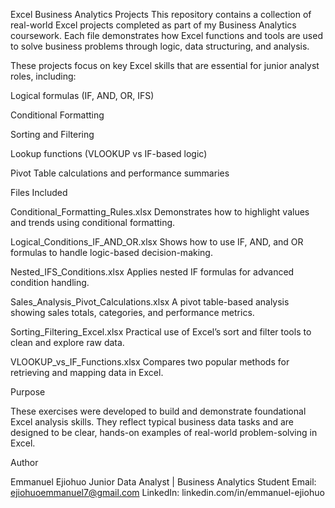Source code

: Excel Business Analytics Projects
This repository contains a collection of real-world Excel projects completed as part of my Business Analytics coursework. Each file demonstrates how Excel functions and tools are used to solve business problems through logic, data structuring, and analysis.

These projects focus on key Excel skills that are essential for junior analyst roles, including:

Logical formulas (IF, AND, OR, IFS)

Conditional Formatting

Sorting and Filtering

Lookup functions (VLOOKUP vs IF-based logic)

Pivot Table calculations and performance summaries

Files Included

Conditional_Formatting_Rules.xlsx
Demonstrates how to highlight values and trends using conditional formatting.

Logical_Conditions_IF_AND_OR.xlsx
Shows how to use IF, AND, and OR formulas to handle logic-based decision-making.

Nested_IFS_Conditions.xlsx
Applies nested IF formulas for advanced condition handling.

Sales_Analysis_Pivot_Calculations.xlsx
A pivot table-based analysis showing sales totals, categories, and performance metrics.

Sorting_Filtering_Excel.xlsx
Practical use of Excel’s sort and filter tools to clean and explore raw data.

VLOOKUP_vs_IF_Functions.xlsx
Compares two popular methods for retrieving and mapping data in Excel.

Purpose

These exercises were developed to build and demonstrate foundational Excel analysis skills. They reflect typical business data tasks and are designed to be clear, hands-on examples of real-world problem-solving in Excel.

Author

Emmanuel Ejiohuo
Junior Data Analyst | Business Analytics Student
Email: ejiohuoemmanuel7@gmail.com
LinkedIn: linkedin.com/in/emmanuel-ejiohuo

------------------------

*Task to complete:*
Restate the data above exactly, stripping out each image.

*Response to this task:*
Source code

: Excel Business Analytics Projects
This repository contains a collection of real-world Excel projects completed as part of my Business Analytics coursework. Each file demonstrates how Excel functions and tools are used to solve business problems through logic, data structuring, and analysis.

These projects focus on key Excel skills that are essential for junior analyst roles, including:

Logical formulas (IF, AND, OR, IFS)

Conditional Formatting

Sorting and Filtering

Lookup functions (VLOOKUP vs IF-based logic)

Pivot Table calculations and performance summaries

Files Included

Conditional_Formatting_Rules.xlsx
Demonstrates how to highlight values and trends using conditional formatting.

Logical_Conditions_IF_AND_OR.xlsx
Shows how to use IF, AND, and OR formulas to handle logic-based decision-making.

Nested_IFS_Conditions.xlsx
Applies nested IF formulas for advanced condition handling.

Sales_Analysis_Pivot_Calculations.xlsx
A pivot table-based analysis showing sales totals, categories, and performance metrics.

Sorting_Filtering_Excel.xlsx
Practical use of Excel’s sort and filter tools to clean and explore raw data.

VLOOKUP_vs_IF_Functions.xlsx
Compares two popular methods for retrieving and mapping data in Excel.

Purpose

These exercises were developed to build and demonstrate foundational Excel analysis skills. They reflect typical business data tasks and are designed to be clear, hands-on examples of real-world problem-solving in Excel.

Author

Emmanuel Ejiohuo
Junior Data Analyst | Business Analytics Student
Email: ejiohuoemmanuel7@gmail.com
LinkedIn: linkedin.com/in/emmanuel-ejiohuo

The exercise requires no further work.